Bug 202993

Summary: Add the timeout-factor parameter in browserperfdash-benchmark
Product: WebKit Reporter: Pablo Saavedra <psaavedra>
Component: Tools / TestsAssignee: Pablo Saavedra <psaavedra>
Status: REOPENED ---    
Severity: Normal CC: clopez, dewei_zhu, ews-watchlist, glenn, jbedard, rniwa, webkit-bug-importer
Priority: P2 Keywords: InRadar
Version: WebKit Nightly Build   
Hardware: Unspecified   
OS: Unspecified   
See Also: https://bugs.webkit.org/show_bug.cgi?id=248498
Attachments:
Description Flags
patch
none
patch
none
patch rniwa: review-

Description Pablo Saavedra 2019-10-15 10:08:42 PDT
The timeout-factor is useful to run the tests in slower devices where the default timeout value defined in the .plan files is not high enough to let the tests end.
Comment 1 Pablo Saavedra 2019-10-15 10:12:18 PDT
Created attachment 380997 [details]
patch
Comment 2 Pablo Saavedra 2019-10-16 00:06:26 PDT
Created attachment 381058 [details]
patch
Comment 3 Carlos Alberto Lopez Perez 2019-10-18 06:24:56 PDT
Comment on attachment 381058 [details]
patch

View in context: https://bugs.webkit.org/attachment.cgi?id=381058&action=review

> Tools/Scripts/webkitpy/browserperfdash/browserperfdash_runner.py:58
> +    parser.add_argument('--timeout-factor', dest='timeoutFactorOverride', type=int, help='Timeout factor useful to run test in slower devices. e.g. 10')

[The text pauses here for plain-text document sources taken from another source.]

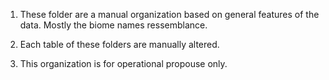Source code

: 1. These folder are a manual organization based on general features of the data.
Mostly the biome names ressemblance.

2. Each table of these folders are manually altered.

3. This organization is for operational propouse only.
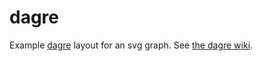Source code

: # dagre

Example [dagre](https://github.com/dagrejs/dagre) layout for an svg graph.
See [the dagre wiki](https://github.com/dagrejs/dagre/wiki).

As a user reading the help, I would find the explanation about what timeout-factor is a bit confusing. I would write instead something like:
"Multiply the test timeout by the given factor, useful to run tests in slower devices, e.g.: 10'
Comment 4 Pablo Saavedra 2019-10-18 06:32:46 PDT
Created attachment 381298 [details]
patch
Comment 5 Carlos Alberto Lopez Perez 2019-10-18 07:14:03 PDT
I wonder if it would make sense to also add this parameter to Tools/Scripts/run-benchmark? I guess that if you are running the tests manually one by one with run-benchmark on a slow device it may be useful as well
Comment 6 Ryosuke Niwa 2019-10-18 15:42:44 PDT
Comment on attachment 381298 [details]
patch

The right fix is to create a new plan file for those slower devices.
Comment 7 Carlos Alberto Lopez Perez 2019-10-19 08:11:58 PDT
(In reply to Ryosuke Niwa from comment #6)
> Comment on attachment 381298 [details]
> patch
> 
> The right fix is to create a new plan file for those slower devices.

I don't think that is the right fix.

On our bots we run all the plans, by passing the argument "--allplans" to the tool.

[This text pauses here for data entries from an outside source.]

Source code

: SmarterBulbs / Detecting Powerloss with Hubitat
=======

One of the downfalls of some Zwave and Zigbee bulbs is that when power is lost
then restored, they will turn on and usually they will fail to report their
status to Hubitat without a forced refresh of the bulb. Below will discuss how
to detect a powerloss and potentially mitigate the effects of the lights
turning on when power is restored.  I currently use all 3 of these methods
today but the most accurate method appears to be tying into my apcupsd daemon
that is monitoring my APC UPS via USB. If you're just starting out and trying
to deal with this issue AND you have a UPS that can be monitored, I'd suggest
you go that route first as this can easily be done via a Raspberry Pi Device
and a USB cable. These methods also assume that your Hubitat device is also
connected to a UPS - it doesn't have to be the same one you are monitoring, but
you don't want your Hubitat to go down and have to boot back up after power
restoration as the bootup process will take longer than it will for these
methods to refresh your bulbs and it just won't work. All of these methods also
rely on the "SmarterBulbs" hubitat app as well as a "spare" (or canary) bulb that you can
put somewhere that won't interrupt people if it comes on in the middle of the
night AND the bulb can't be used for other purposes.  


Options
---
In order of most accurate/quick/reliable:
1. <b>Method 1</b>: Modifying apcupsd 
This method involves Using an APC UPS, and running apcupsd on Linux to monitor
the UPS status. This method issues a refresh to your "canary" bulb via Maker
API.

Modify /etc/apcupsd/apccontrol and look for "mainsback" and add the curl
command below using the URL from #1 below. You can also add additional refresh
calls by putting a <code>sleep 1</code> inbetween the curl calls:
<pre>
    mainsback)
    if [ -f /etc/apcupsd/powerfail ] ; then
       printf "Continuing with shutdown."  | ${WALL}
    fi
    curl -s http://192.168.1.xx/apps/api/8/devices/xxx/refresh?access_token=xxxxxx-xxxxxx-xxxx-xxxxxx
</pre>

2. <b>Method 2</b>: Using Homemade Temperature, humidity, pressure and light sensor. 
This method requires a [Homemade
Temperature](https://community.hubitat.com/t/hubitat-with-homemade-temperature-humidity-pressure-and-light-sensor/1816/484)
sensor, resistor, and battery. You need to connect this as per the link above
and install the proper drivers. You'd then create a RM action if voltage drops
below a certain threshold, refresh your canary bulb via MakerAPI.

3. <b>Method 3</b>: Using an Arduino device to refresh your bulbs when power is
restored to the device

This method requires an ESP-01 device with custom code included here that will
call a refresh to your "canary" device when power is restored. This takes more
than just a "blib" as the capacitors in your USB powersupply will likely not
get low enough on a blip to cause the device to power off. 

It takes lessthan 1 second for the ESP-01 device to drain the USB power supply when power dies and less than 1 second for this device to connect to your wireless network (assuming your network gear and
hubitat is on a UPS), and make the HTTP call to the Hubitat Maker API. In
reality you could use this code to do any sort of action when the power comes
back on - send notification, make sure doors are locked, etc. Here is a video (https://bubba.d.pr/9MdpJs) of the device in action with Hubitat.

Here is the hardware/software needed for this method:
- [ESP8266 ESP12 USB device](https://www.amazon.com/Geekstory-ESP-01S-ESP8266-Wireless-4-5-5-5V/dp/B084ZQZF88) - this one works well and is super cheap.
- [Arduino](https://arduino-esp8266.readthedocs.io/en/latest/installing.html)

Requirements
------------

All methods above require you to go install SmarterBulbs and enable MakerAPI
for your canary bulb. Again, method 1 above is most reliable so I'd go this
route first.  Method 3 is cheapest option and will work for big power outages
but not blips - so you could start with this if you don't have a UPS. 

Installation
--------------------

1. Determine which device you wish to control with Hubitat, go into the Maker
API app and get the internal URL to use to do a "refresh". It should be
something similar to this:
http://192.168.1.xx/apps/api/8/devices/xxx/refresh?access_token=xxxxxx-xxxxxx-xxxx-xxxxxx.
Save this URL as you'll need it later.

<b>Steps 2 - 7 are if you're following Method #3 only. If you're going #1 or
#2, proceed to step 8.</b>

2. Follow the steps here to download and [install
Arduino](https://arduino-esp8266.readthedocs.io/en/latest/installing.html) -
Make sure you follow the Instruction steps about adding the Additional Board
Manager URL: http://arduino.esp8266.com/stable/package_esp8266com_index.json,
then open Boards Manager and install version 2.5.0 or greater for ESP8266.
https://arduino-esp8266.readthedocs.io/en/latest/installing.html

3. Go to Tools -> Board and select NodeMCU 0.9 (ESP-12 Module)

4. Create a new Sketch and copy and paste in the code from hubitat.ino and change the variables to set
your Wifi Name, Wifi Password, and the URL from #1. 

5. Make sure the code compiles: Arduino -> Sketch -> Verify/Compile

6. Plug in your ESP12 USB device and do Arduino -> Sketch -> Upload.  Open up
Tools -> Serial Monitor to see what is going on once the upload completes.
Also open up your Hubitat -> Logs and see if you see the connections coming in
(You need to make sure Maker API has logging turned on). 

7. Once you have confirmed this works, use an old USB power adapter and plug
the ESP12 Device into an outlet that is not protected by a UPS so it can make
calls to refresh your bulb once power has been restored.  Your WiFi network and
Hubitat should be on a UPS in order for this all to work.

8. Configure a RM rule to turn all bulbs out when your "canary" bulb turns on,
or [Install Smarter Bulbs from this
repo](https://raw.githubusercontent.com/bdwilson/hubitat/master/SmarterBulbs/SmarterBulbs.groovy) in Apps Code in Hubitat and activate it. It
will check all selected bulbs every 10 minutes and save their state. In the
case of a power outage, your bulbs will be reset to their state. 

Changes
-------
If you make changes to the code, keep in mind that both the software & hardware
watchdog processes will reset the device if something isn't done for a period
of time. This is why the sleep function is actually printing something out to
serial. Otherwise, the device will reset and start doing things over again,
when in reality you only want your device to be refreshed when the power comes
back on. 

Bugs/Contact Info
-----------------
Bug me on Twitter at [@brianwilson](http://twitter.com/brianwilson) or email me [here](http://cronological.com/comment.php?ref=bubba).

Duplicating each one of the plans to add different timeouts parameters is totally incompatible with using "--allplans" since you will be running twice the same tests just with different timeout parameters.
Comment 8 Ryosuke Niwa 2019-10-19 14:11:01 PDT
(In reply to Carlos Alberto Lopez Perez from comment #7)
> (In reply to Ryosuke Niwa from comment #6)
> > Comment on attachment 381298 [details]
> > patch
> > 
> > The right fix is to create a new plan file for those slower devices.
> 
> I don't think that is the right fix.
> 
> On our bots we run all the plans, by passing the argument "--allplans" to
> the tool.

The design of run-benchmark is to use --plan and specify a plan file for each platform, device, etc... configuration with customized parameters.

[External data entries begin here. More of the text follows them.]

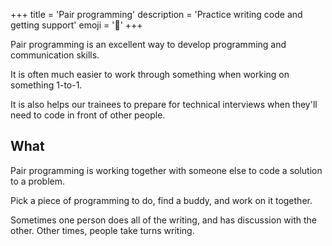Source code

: +++
title = 'Pair programming'
description = 'Practice writing code and getting support'
emoji = '👥'
+++

Pair programming is an excellent way to develop programming and communication skills.

It is often much easier to work through something when working on something 1-to-1.

It is also helps our trainees to prepare for technical interviews when they'll need to code in front of other people.

## What

Pair programming is working together with someone else to code a solution to a problem.

Pick a piece of programming to do, find a buddy, and work on it together.

Sometimes one person does all of the writing, and has discussion with the other. Other times, people take turns writing.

> Duplicating each one of the plans to add different timeouts parameters is
> totally incompatible with using "--allplans" since you will be running twice
> the same tests just with different timeout parameters.

It looks like --allplans https://trac.webkit.org/changeset/197505 added this option but that was probably a mistake in the first place. This is not the way run-benchmark is supposed to be used in the first place so it's natural that a fix would require even more code change that's incompatible with the design of the script.
Comment 9 Ryosuke Niwa 2019-10-19 14:12:14 PDT
The only acceptable alternative solution here (other than creating & specifying individual plan files), in my view, is to add --timeout option which overrides the default timeout of each plan.
Comment 10 Pablo Saavedra 2019-10-21 10:37:11 PDT
(In reply to Ryosuke Niwa from comment #9)
> The only acceptable alternative solution here (other than creating &
> specifying individual plan files), in my view, is to add --timeout option
> which overrides the default timeout of each plan.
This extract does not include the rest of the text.